Many small businesses wanting to remain in business choose Subchapter V bankruptcy over Chapter 7 bankruptcy, as Chapter 7 bankruptcy contemplates the sale of equipment and assets which would be necessary to preserve the business’ value as a going concern.

Many small businesses that want to discharge debt choose Subchapter V bankruptcy over Chapter 7 bankruptcy because Chapter 7 bankruptcy only grants individuals a discharge.

Businesses do not have the choice of filing for Chapter 13 bankruptcy at all.

People and businesses may choose Subchapter V bankruptcy instead of Chapter 7 bankruptcy if they believe they can sell their nonexempt assets better than the Chapter 7 Trustee (see our Chapter 7 page for more details).

People may choose Subchapter V bankruptcy instead of Chapter 13 bankruptcy because Chapter 13 bankruptcy requires “regular income”, and income from running a business can be much less “regular” than an employee would receive.

People may choose Subchapter V bankruptcy instead of Chapter 13 bankruptcy because they live a nicer lifestyle than most people. Chapter 13 bankruptcy imposes spending caps on households that can make a middle-class lifestyle almost impossible—especially in Southwest Florida.

Individuals in Subchapter V bankruptcy may enter plans that are up to Two (2) years shorter than Chapter 13 plans.

Individuals in Subchapter V bankruptcy who are underwater on home mortgage(s) that exist to secure business debt may be able to remove such mortgage(s) to the extent they exceed the value of the home.

The attorneys at Dal Lago Law have substantial experience representing debtors and creditors in Subchapter V bankruptcy; contact Dal Lago Law to determine if Subchapter V bankruptcy is right for you.

Small businessowners who have assets and business income, but a negative net worth because of their business debt.

Small businesses worth less than the sum of their debts, but more than the sum of their assets.

If you are willing and able to pay Subchapter V bankruptcy creditors no less than they would receive in Chapter 7 bankruptcy, the answer is probably yes. You may be able to continue operating your business, as well!

Indeed, Subchapter V bankruptcy contemplates the continued operation of businesses that would be profitable if not for debt that is dischargeable (or can be eliminated) in bankruptcy.

There are 2 main types of plans: plans of reorganization and plans of liquidation.

A Subchapter V plan of reorganization is a proposal to use income—occasionally coupled with assets or money—to provide creditors and claimants at least as much as they would receive in a Chapter 7 bankruptcy liquidation.

A Subchapter V plan of liquidation proposes to provide creditors and claimants substantially all the debtor’s assets, or the proceeds from selling those assets, on terms that are at least as favorable to creditors and claimants as a Chapter 7 bankruptcy liquidation.

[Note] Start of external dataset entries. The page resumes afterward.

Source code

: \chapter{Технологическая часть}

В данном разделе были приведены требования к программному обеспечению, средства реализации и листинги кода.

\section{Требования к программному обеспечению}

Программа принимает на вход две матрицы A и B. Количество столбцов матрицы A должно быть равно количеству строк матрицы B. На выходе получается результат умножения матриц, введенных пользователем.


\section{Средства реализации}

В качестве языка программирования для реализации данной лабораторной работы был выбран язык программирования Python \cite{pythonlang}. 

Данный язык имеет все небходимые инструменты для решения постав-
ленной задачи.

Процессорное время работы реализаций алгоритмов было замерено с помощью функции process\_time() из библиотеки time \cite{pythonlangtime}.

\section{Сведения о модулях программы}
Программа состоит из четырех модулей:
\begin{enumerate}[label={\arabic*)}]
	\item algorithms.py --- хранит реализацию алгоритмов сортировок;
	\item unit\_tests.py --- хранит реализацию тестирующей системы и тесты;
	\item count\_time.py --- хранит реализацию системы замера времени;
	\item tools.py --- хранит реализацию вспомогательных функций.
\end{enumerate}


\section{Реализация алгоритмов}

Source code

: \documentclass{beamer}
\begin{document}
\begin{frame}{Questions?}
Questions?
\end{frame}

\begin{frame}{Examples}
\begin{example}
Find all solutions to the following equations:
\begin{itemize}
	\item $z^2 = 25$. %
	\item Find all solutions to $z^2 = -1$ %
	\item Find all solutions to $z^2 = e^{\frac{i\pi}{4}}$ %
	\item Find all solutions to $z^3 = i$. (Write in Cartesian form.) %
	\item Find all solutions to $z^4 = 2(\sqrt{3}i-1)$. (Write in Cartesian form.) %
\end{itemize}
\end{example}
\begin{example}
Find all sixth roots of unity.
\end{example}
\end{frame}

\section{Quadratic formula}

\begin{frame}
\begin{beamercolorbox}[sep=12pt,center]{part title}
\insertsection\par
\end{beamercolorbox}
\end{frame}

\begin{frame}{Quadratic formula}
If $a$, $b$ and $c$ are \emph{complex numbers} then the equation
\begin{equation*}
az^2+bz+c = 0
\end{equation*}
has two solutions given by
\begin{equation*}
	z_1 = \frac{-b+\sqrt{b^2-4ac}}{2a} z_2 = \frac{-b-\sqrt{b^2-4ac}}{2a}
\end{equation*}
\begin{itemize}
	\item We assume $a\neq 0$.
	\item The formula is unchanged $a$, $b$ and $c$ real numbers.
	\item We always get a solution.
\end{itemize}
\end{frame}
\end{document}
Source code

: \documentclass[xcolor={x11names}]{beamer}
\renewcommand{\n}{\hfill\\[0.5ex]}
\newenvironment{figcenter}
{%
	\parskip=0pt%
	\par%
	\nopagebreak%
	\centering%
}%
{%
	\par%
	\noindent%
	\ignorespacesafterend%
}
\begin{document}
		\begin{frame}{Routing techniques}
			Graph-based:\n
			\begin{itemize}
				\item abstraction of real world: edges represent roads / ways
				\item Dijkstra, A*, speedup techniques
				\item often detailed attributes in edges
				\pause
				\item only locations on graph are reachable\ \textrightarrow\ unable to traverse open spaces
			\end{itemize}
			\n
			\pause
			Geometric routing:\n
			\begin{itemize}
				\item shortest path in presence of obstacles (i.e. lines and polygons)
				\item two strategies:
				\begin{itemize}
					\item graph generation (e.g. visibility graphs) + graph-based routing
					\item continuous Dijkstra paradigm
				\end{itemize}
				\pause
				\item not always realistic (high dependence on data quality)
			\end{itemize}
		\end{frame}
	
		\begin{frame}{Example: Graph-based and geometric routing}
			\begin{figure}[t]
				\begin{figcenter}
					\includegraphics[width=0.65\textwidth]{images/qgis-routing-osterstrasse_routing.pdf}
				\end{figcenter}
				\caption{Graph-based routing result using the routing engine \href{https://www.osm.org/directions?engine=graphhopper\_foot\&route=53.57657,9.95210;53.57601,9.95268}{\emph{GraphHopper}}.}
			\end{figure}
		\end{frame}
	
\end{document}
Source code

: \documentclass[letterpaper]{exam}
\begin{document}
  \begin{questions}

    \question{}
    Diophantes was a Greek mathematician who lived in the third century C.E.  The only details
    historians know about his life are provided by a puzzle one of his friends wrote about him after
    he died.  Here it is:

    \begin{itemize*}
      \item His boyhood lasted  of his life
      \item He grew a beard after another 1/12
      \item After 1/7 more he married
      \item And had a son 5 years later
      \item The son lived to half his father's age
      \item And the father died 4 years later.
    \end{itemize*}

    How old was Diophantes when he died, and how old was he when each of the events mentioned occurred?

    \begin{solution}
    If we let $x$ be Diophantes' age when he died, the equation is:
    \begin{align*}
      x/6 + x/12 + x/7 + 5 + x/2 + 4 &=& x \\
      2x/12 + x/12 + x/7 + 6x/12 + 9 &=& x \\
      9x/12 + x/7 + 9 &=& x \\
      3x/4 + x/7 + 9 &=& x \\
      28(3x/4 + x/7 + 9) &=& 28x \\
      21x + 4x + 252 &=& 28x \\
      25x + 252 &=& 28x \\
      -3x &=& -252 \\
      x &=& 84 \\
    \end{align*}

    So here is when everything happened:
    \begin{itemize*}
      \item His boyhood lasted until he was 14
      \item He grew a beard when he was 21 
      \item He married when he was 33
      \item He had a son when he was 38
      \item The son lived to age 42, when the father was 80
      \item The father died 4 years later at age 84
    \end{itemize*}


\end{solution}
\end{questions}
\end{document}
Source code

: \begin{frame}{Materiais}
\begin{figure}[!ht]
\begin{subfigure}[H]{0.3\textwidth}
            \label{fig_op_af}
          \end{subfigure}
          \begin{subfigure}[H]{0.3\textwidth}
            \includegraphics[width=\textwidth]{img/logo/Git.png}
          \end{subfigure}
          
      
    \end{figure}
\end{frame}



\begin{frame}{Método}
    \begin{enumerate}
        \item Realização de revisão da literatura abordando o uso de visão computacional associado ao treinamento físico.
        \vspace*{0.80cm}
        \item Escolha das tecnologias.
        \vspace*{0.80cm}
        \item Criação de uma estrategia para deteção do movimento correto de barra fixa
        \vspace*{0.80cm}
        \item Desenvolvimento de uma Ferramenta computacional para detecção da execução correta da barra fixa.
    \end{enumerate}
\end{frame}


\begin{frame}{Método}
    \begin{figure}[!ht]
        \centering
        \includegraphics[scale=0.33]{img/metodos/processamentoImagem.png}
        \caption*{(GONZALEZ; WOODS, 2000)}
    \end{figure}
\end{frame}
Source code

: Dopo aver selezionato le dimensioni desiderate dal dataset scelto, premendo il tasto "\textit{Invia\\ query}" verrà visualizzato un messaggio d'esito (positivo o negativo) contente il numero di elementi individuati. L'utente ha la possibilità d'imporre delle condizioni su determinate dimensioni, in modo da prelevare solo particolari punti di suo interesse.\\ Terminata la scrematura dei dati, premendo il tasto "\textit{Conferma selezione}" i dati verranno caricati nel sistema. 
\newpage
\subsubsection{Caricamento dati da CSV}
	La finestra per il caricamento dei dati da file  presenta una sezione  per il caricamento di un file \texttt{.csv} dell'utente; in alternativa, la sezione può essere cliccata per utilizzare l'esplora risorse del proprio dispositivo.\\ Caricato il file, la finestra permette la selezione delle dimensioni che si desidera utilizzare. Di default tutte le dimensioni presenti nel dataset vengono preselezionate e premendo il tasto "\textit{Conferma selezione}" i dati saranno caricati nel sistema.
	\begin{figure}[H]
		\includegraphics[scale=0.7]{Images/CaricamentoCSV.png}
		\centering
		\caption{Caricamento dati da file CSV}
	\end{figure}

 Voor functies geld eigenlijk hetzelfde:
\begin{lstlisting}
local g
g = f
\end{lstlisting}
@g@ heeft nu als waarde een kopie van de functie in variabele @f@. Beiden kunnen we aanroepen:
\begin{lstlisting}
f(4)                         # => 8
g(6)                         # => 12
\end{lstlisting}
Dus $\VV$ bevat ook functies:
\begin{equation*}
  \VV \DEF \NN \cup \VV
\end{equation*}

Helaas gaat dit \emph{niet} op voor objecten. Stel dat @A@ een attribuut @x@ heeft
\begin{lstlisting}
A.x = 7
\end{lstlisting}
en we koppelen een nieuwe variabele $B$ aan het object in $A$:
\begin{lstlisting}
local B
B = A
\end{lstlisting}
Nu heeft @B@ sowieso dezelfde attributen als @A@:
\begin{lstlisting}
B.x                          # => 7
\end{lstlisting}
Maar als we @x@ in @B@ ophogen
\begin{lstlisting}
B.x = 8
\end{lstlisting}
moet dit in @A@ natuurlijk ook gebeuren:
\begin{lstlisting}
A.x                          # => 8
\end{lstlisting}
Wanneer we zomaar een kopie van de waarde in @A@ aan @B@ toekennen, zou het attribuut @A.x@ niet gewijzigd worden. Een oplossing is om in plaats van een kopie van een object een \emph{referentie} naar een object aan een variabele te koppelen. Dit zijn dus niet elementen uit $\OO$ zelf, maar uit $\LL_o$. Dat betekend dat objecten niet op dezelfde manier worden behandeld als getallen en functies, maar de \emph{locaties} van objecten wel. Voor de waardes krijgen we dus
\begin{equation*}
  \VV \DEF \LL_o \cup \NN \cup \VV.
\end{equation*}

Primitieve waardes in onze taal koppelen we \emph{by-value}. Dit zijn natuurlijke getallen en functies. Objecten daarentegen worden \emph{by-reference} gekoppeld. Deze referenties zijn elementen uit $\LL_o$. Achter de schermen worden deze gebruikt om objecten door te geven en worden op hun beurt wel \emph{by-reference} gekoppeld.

Plans typically change (or “impair”) the legal, equitable, and contractual rights of people and businesses to whom the debtor has some type of obligation. If the plan is legal and realistic, and every impaired party votes to accept the plan’s terms, the plan is likely to be confirmed by the court.

Debtors that fulfill their obligations under a plan of reorganization or liquidation are typically entitled to a discharge, eliminating their liability upon certain debts and obligations.